"You know what I think, Krishevski? I think you enjoy all the attention, the cameras, the headlines. Seeing your name in print. But the sad truth is you're misusing the trust of your fellow officers—this entire city—for your own personal gain." Boldt picked up the brick off the carpet and placed it on a small end table. He retrieved his gun and returned it to its holster. "Sticks and stones, Mr. Krishevski." He intentionally left out the man's rank. "Be careful what you ask for."
Krishevski's tension and anger surfaced in his now menacing voice. "Dangerous ground, Lieutenant."
"A threat?" Boldt fired back, mimicking the man. "Control the troops, Krishevski. Bring in whoever was responsible. Or you and anyone else connected to this will be facing charges."
"I'm trembling all over."
Boldt pulled the front door shut with a bang that carried throughout the peaceful neighborhood. He hurried toward the car, anxious to return home and be with his family. Krishevski was a wild card. Boldt knew there was no telling if the threats would stop with blue bricks.
C H A P T E R
5
Cathy Kawamoto ignored the deep, low rumble that had become such a commonplace sound, it could be anything from a passing truck to the garage door opening or closing. She wasn't alarmed. Kawamoto's basement home office felt unusually warm, and she was uncomfortable. She'd heard the phone ring just a minute earlier, but as was her habit, she allowed the machine upstairs to pick up rather than interrupt her work. Her thin fingers danced across the computer keyboard, the translation coming effortlessly now. When the screen briefly went dark she saw herself reflected in its "nonreflective" glass: jet black hair, almond eyes with tight folds of skin that instantly labeled her Japanese.
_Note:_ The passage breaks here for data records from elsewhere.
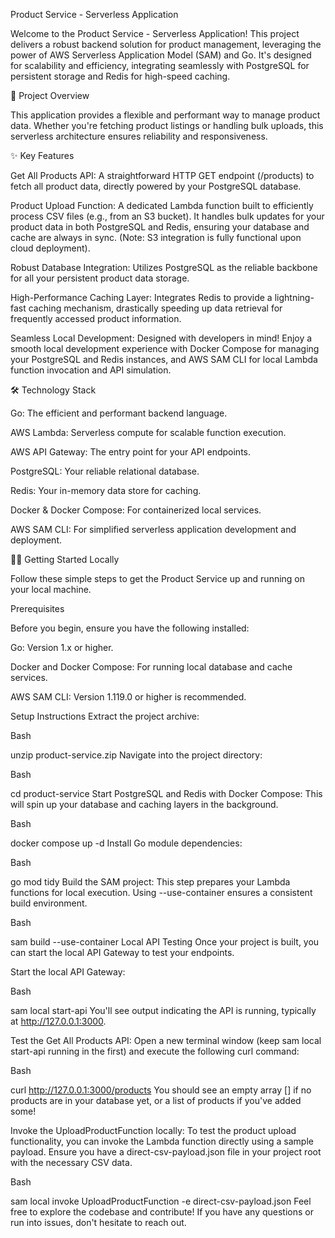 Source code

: Product Service - Serverless Application

Welcome to the Product Service - Serverless Application! This project delivers a robust backend solution for product management, leveraging the power of AWS Serverless Application Model (SAM) and Go. It's designed for scalability and efficiency, integrating seamlessly with PostgreSQL for persistent storage and Redis for high-speed caching.

🚀 Project Overview

This application provides a flexible and performant way to manage product data. Whether you're fetching product listings or handling bulk uploads, this serverless architecture ensures reliability and responsiveness.

✨ Key Features

Get All Products API: A straightforward HTTP GET endpoint (/products) to fetch all product data, directly powered by your PostgreSQL database.

Product Upload Function: A dedicated Lambda function built to efficiently process CSV files (e.g., from an S3 bucket). It handles bulk updates for your product data in both PostgreSQL and Redis, ensuring your database and cache are always in sync. (Note: S3 integration is fully functional upon cloud deployment).

Robust Database Integration: Utilizes PostgreSQL as the reliable backbone for all your persistent product data storage.

High-Performance Caching Layer: Integrates Redis to provide a lightning-fast caching mechanism, drastically speeding up data retrieval for frequently accessed product information.

Seamless Local Development: Designed with developers in mind! Enjoy a smooth local development experience with Docker Compose for managing your PostgreSQL and Redis instances, and AWS SAM CLI for local Lambda function invocation and API simulation.

🛠️ Technology Stack

Go: The efficient and performant backend language.

AWS Lambda: Serverless compute for scalable function execution.

AWS API Gateway: The entry point for your API endpoints.

PostgreSQL: Your reliable relational database.

Redis: Your in-memory data store for caching.

Docker & Docker Compose: For containerized local services.

AWS SAM CLI: For simplified serverless application development and deployment.

🏃‍♀️ Getting Started Locally

Follow these simple steps to get the Product Service up and running on your local machine.

Prerequisites

Before you begin, ensure you have the following installed:

Go: Version 1.x or higher.

Docker and Docker Compose: For running local database and cache services.

AWS SAM CLI: Version 1.119.0 or higher is recommended.

Setup Instructions
Extract the project archive:

Bash

unzip product-service.zip
Navigate into the project directory:

Bash

cd product-service
Start PostgreSQL and Redis with Docker Compose:
This will spin up your database and caching layers in the background.

Bash

docker compose up -d
Install Go module dependencies:

Bash

go mod tidy
Build the SAM project:
This step prepares your Lambda functions for local execution. Using --use-container ensures a consistent build environment.

Bash

sam build --use-container
Local API Testing
Once your project is built, you can start the local API Gateway to test your endpoints.

Start the local API Gateway:

Bash

sam local start-api
You'll see output indicating the API is running, typically at http://127.0.0.1:3000.

Test the Get All Products API:
Open a new terminal window (keep sam local start-api running in the first) and execute the following curl command:

Bash

curl http://127.0.0.1:3000/products
You should see an empty array [] if no products are in your database yet, or a list of products if you've added some!

Invoke the UploadProductFunction locally:
To test the product upload functionality, you can invoke the Lambda function directly using a sample payload. Ensure you have a direct-csv-payload.json file in your project root with the necessary CSV data.

Bash

sam local invoke UploadProductFunction -e direct-csv-payload.json
Feel free to explore the codebase and contribute! If you have any questions or run into issues, don't hesitate to reach out.
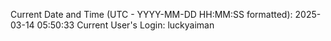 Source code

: Current Date and Time (UTC - YYYY-MM-DD HH:MM:SS formatted): 2025-03-14 05:50:33
Current User's Login: luckyaiman
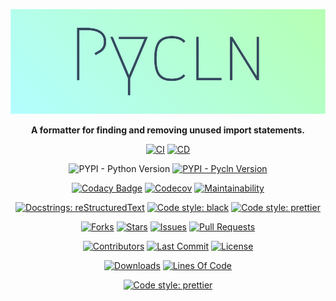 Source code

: <center>

<p><img src="docs/_media/logo-background.png" alt="Logo"></p>

<p><strong>A formatter for finding and removing unused import statements.</strong></p>

<p><a href="https://github.com/hadialqattan/pycln/actions?query=workflow%3ACI"><img src="https://github.com/hadialqattan/pycln/workflows/CI/badge.svg?branch=master" alt="CI"></a>
<a href="https://github.com/hadialqattan/pycln/actions?query=workflow%3ACD"><img src="https://github.com/hadialqattan/pycln/workflows/CD/badge.svg?branch=master" alt="CD"></a></p>

<p><img src="https://img.shields.io/pypi/pyversions/pycln" alt="PYPI - Python Version">
<a href="https://pypi.org/project/pycln/"><img src="https://img.shields.io/pypi/v/pycln" alt="PYPI - Pycln Version"></a></p>

<p><a href="https://www.codacy.com/manual/hadialqattan/pycln/dashboard?utm_source=github.com&amp;utm_medium=referral&amp;utm_content=hadialqattan/pycln&amp;utm_campaign=Badge_Grade"><img src="https://app.codacy.com/project/badge/Grade/e7c6c290c3c149e484634ac1905800d6" alt="Codacy Badge"></a>
<a href="https://codecov.io/gh/hadialqattan/pycln"><img src="https://codecov.io/gh/hadialqattan/pycln/branch/master/graph/badge.svg?token=VVYBDCZPHR" alt="Codecov"></a>
<a href="https://codeclimate.com/github/hadialqattan/pycln/maintainability"><img src="https://api.codeclimate.com/v1/badges/38ec82d916c0707149aa/maintainability" alt="Maintainability"></a></p>

<p><a href="https://docutils.sourceforge.io/rst.html"><img src="https://img.shields.io/badge/docstrings-reStructuredText-gree.svg" alt="Docstrings: reStructuredText"></a>
<a href="https://github.com/psf/black"><img src="https://img.shields.io/badge/code%20style-black-000000.svg" alt="Code style: black"></a>
<a href="https://github.com/prettier/prettier"><img src="https://img.shields.io/badge/code%20style-prettier-ff69b4.svg" alt="Code style: prettier"></a></p>

<p><a href="https://github.com/hadialqattan/pycln/fork"><img src="https://img.shields.io/github/forks/hadialqattan/pycln" alt="Forks"></a>
<a href="https://github.com/hadialqattan/pycln/stargazers"><img src="https://img.shields.io/github/stars/hadialqattan/pycln" alt="Stars"></a>
<a href="https://github.com/hadialqattan/pycln/issues"><img src="https://img.shields.io/github/issues/hadialqattan/pycln" alt="Issues"></a>
<a href="https://github.com/hadialqattan/pycln/pulls"><img src="https://img.shields.io/github/issues-pr/hadialqattan/pycln" alt="Pull Requests"></a></p>

<p><a href="https://github.com/hadialqattan/pycln/graphs/contributors"><img src="https://img.shields.io/github/contributors/hadialqattan/pycln" alt="Contributors"></a>
<a href="https://github.com/hadialqattan/pycln/commits/master"><img src="https://img.shields.io/github/last-commit/hadialqattan/pycln.svg" alt="Last Commit"></a>
<a href="https://github.com/hadialqattan/pycln/blob/master/LICENSE"><img src="https://img.shields.io/github/license/hadialqattan/pycln.svg" alt="License"></a></p>

<p><a href="https://pepy.tech/project/pycln"><img src="https://pepy.tech/badge/pycln" alt="Downloads"></a>
<a href="_blank"><img src="https://img.shields.io/tokei/lines/github.com/hadialqattan/pycln" alt="Lines Of Code"></a></p>

<p><a href="https://hadialqattan.github.io/pycln"><img src="https://img.shields.io/badge/For%20More%20Information%20See-Pycln%20Docs-B3FEFF.svg" alt="Code style: prettier"></a></p>

<center/>
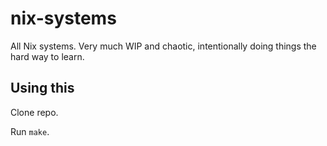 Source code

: # nix-systems

All Nix systems.  Very much WIP and chaotic, intentionally doing things the hard way to learn.

## Using this

Clone repo.

Run `make`.
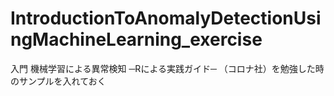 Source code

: # IntroductionToAnomalyDetectionUsingMachineLearning_exercise
入門 機械学習による異常検知 ─Rによる実践ガイド─ （コロナ社）を勉強した時のサンプルを入れておく
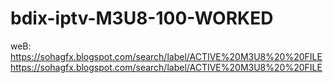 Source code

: # bdix-iptv-M3U8-100-WORKED

weB: https://sohagfx.blogspot.com/search/label/ACTIVE%20M3U8%20%20FILE
https://sohagfx.blogspot.com/search/label/ACTIVE%20M3U8%20%20FILE
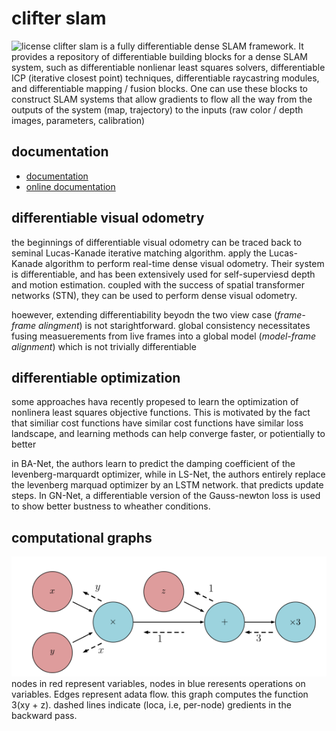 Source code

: # clifter slam
![license](https://img.shields.io/github/license/slowy07/clifter_slam?style=for-the-badge)
clifter slam is a fully differentiable dense SLAM framework. It provides a repository of differentiable building blocks for a dense SLAM system, such as differentiable nonlienar least squares solvers, differentiable ICP (iterative closest point) techniques, differentiable raycastring modules, and differentiable mapping / fusion blocks. One can use these blocks to construct SLAM systems that allow gradients to flow all the way from the outputs of the system (map, trajectory) to the inputs (raw color / depth images, parameters, calibration)

## documentation
- [documentation](documentation/install.md)
- [online documentation](https://slowy07.github.io/clifter_slam)


## differentiable visual odometry
the beginnings of differentiable visual odometry can be traced back to seminal Lucas-Kanade iterative matching algorithm. apply the Lucas-Kanade algorithm to perform real-time dense visual odometry. Their system is differentiable, and has been extensively used for self-superviesd depth and motion estimation. coupled with the success of spatial transformer networks (STN), they can be used to perform dense visual odometry.

hoewever, extending differentiability beyodn the two view case (_frame-frame alingment_) is not starightforward. global consistency necessitates fusing measuerements from live frames into a global model (_model-frame alignment_) which is not trivially differentiable

## differentiable optimization
some approaches hava recently propesed to learn the optimization of nonlinera least squares objective functions. This is motivated by the fact that similiar cost functions have similar cost functions have similar loss landscape, and learning methods can help converge faster, or potientially to better

in BA-Net, the authors learn to predict the damping coefficient of the levenberg-marquardt optimizer, while in LS-Net, the authors entirely replace the levenberg marquad optimizer by an LSTM network. that predicts update steps. In GN-Net, a differentiable version of the Gauss-newton loss is used to show better bustness to wheather conditions.

## computational graphs

![graph_node](image_data/computational.png)
nodes in red represent variables, nodes in blue reresents operations on variables. Edges represent adata flow. this graph computes the function 3(xy + z).
dashed lines indicate (loca, i.e, per-node) gredients in the backward pass.
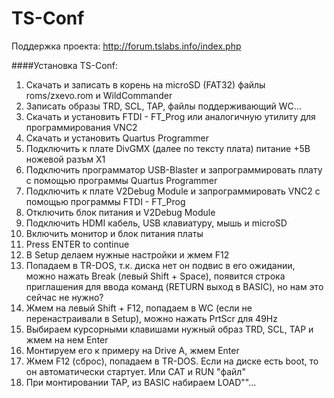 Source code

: # TS-Conf

Поддержка проекта: http://forum.tslabs.info/index.php

####Установка TS-Conf:

1. Скачать и записать в корень на microSD (FAT32) файлы roms/zxevo.rom и WildCommander
2. Записать образы TRD, SCL, TAP, файлы поддерживающий WC...
3. Скачать и установить FTDI - FT_Prog или аналогичную утилиту для программирования VNC2
4. Скачать и установить Quartus Programmer
5. Подключить к плате DivGMX (далее по тексту плата) питание +5В ножевой разъм Х1 
6. Подключить программатор USB-Blaster и запрограммировать плату с помощью программы Quartus Programmer
7. Подключить к плате V2Debug Module и запрограммировать VNC2 с помощью программы FTDI - FT_Prog
8. Отключить блок питания и V2Debug Module
9. Подключить HDMI кабель, USB клавиатуру, мышь и microSD
10. Включить монитор и блок питания платы
11. Press ENTER to continue
12. В Setup делаем нужные настройки и жмем F12
13. Попадаем в TR-DOS, т.к. диска нет он подвис в его ожидании, можно нажать Break (левый Shift + Space), появится строка приглашения для ввода команд (RETURN выход в BASIC), но нам это сейчас не нужно?
14. Жмем на левый Shift + F12, попадаем в WC (если не перенастраивали в Setup), можно нажать PrtScr для 49Hz
15. Выбираем курсорными клавишами нужный образ TRD, SCL, TAP и жмем на нем Enter
16. Монтируем его к примеру на Drive A, жмем Enter
17. Жмем F12 (сброс), попадаем в TR-DOS. Если на диске есть boot, то он автоматически стартует. Или CAT и RUN "файл"
18. При монтировании TAP, из BASIC набираем LOAD""...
Then another page of text appeared and Cathy Kawamoto returned to her work. Sometimes the translations were of textbooks or technical documents, but her favorites were the American and Canadian romance novels that within a few months would populate the Tokyo subways, read intently by commuting women. At times the torrid love stories became so compelling that she found herself carried away.
The low rumble stopped and then started again. Cathy paused in her work this time. The sound seemed suddenly close. Perhaps it wasn't simply that the basement was warm, perhaps it was nerves. But then again the rental house was always full of strange noises, especially when her sister was home.
A flight attendant for Alaska Air, Kira came and went at all hours, for days at a time on an unpredictable schedule that Cathy could neither understand nor attempt to track.
Footsteps overhead. . . .
At first Cathy simply glanced up toward the floor joists wondering what Kira had forgotten this time—she had left the house only a few minutes earlier, rushing off somewhere, yelling down into the basement that she was borrowing the car if that was all right. She hadn't waited for an answer. Late again.
Cathy translated another sentence—
This time it didn't sound like her sister. Her sister didn't move that slowly. Not ever, especially not when she was late, and she was
A third careful step overheard. A mixture of curiosity and fear unsettled her. The telephone's in-use light indicated the phone was busy. Cathy felt relief wash over her. It was her sister, after all. Clearly, she had returned home to make a phone call. Cathy sat back down at the computer. But she couldn't concentrate. Something just didn't feel right.
Her fingers hesitated above the keys, her eyes drift
ing over to the telephone's in-use light. It continued to flash. When the footsteps started up again, left to right, directly overhead, the pit in her stomach became a stone. The kitchen phone was a wall phone, not a wireless walk-around. How could it be in use at the same time someone was walking around?
The stairs signaled both the direction of movement and the fact that the person up there was heavier than either she or her sister. They normally didn't make noise.
She thought about calling out, just shouting, "Who's up there?" but she was afraid of giving herself away, letting the intruder know she was at home. She was now allowing herself to think there could be an intruder. The previous night's late news report began to cloud her thoughts. A policewoman had been attacked in her own home.